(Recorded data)

──────────

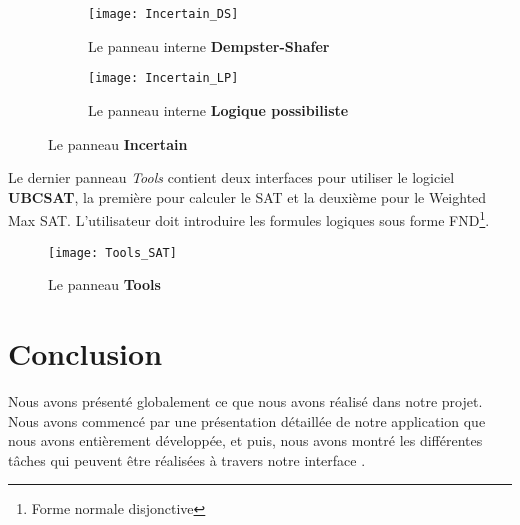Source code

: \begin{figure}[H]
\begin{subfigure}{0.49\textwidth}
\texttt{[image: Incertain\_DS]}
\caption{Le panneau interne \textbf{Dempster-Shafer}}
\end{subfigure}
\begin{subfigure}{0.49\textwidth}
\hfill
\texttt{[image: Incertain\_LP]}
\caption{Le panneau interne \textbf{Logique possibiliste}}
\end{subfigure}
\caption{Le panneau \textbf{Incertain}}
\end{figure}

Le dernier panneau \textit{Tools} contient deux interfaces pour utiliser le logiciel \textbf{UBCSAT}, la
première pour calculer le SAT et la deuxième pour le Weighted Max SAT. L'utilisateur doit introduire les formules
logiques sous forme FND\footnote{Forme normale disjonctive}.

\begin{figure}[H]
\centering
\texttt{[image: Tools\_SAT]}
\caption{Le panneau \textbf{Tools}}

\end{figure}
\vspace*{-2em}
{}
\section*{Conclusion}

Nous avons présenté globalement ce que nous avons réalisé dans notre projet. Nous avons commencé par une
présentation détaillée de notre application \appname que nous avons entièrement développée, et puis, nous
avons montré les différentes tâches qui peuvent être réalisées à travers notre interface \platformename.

──────────

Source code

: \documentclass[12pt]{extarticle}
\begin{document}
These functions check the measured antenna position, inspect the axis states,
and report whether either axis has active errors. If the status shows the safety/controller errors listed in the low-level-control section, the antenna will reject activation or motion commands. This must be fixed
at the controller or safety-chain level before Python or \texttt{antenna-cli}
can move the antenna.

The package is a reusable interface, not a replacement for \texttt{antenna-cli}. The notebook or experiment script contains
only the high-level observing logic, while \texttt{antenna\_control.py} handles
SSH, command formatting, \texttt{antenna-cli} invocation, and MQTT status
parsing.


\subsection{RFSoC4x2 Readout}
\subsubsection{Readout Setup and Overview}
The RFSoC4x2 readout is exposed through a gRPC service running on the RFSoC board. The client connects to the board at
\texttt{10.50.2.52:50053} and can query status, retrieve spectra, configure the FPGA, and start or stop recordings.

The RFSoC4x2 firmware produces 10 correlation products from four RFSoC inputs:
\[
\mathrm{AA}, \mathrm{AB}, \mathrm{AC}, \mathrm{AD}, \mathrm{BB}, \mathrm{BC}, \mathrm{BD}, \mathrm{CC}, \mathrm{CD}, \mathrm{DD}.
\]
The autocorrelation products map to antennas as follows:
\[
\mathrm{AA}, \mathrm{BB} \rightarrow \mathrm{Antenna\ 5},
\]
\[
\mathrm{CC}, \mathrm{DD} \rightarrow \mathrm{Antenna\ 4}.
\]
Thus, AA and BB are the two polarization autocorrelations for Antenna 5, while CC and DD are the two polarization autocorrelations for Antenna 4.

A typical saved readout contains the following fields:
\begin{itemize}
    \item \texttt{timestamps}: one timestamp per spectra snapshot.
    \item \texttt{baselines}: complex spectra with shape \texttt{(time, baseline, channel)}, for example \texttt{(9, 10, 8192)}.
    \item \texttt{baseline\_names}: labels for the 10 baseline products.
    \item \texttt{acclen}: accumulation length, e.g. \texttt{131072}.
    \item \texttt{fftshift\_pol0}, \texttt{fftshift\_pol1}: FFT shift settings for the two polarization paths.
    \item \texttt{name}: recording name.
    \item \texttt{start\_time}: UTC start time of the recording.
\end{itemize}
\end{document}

──────────

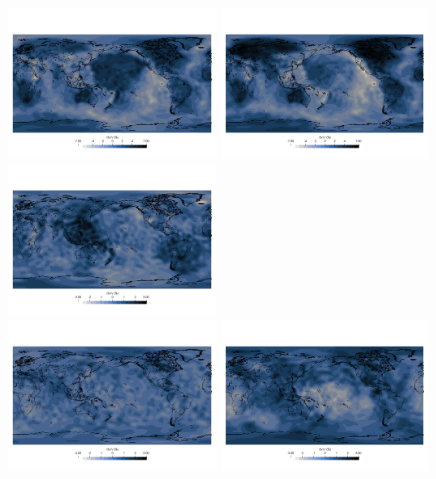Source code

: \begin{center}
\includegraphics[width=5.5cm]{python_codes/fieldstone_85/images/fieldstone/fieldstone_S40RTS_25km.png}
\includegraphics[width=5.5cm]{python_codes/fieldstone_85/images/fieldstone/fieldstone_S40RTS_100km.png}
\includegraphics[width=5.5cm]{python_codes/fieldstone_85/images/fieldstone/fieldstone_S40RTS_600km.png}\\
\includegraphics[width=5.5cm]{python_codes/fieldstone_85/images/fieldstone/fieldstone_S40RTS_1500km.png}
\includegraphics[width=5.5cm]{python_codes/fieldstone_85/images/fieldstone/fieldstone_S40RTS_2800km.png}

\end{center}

──────────

Start with the line above that contains "première pour calculer" and stop after the line that contains "avons montré les". Output those lines exactly, and only those.

première pour calculer le SAT et la deuxième pour le Weighted Max SAT. L'utilisateur doit introduire les formules
logiques sous forme FND\footnote{Forme normale disjonctive}.

\begin{figure}[H]
\centering
\texttt{[image: Tools\_SAT]}
\caption{Le panneau \textbf{Tools}}

\end{figure}
\vspace*{-2em}
{}
\section*{Conclusion}

Nous avons présenté globalement ce que nous avons réalisé dans notre projet. Nous avons commencé par une
présentation détaillée de notre application \appname que nous avons entièrement développée, et puis, nous
avons montré les différentes tâches qui peuvent être réalisées à travers notre interface \platformename.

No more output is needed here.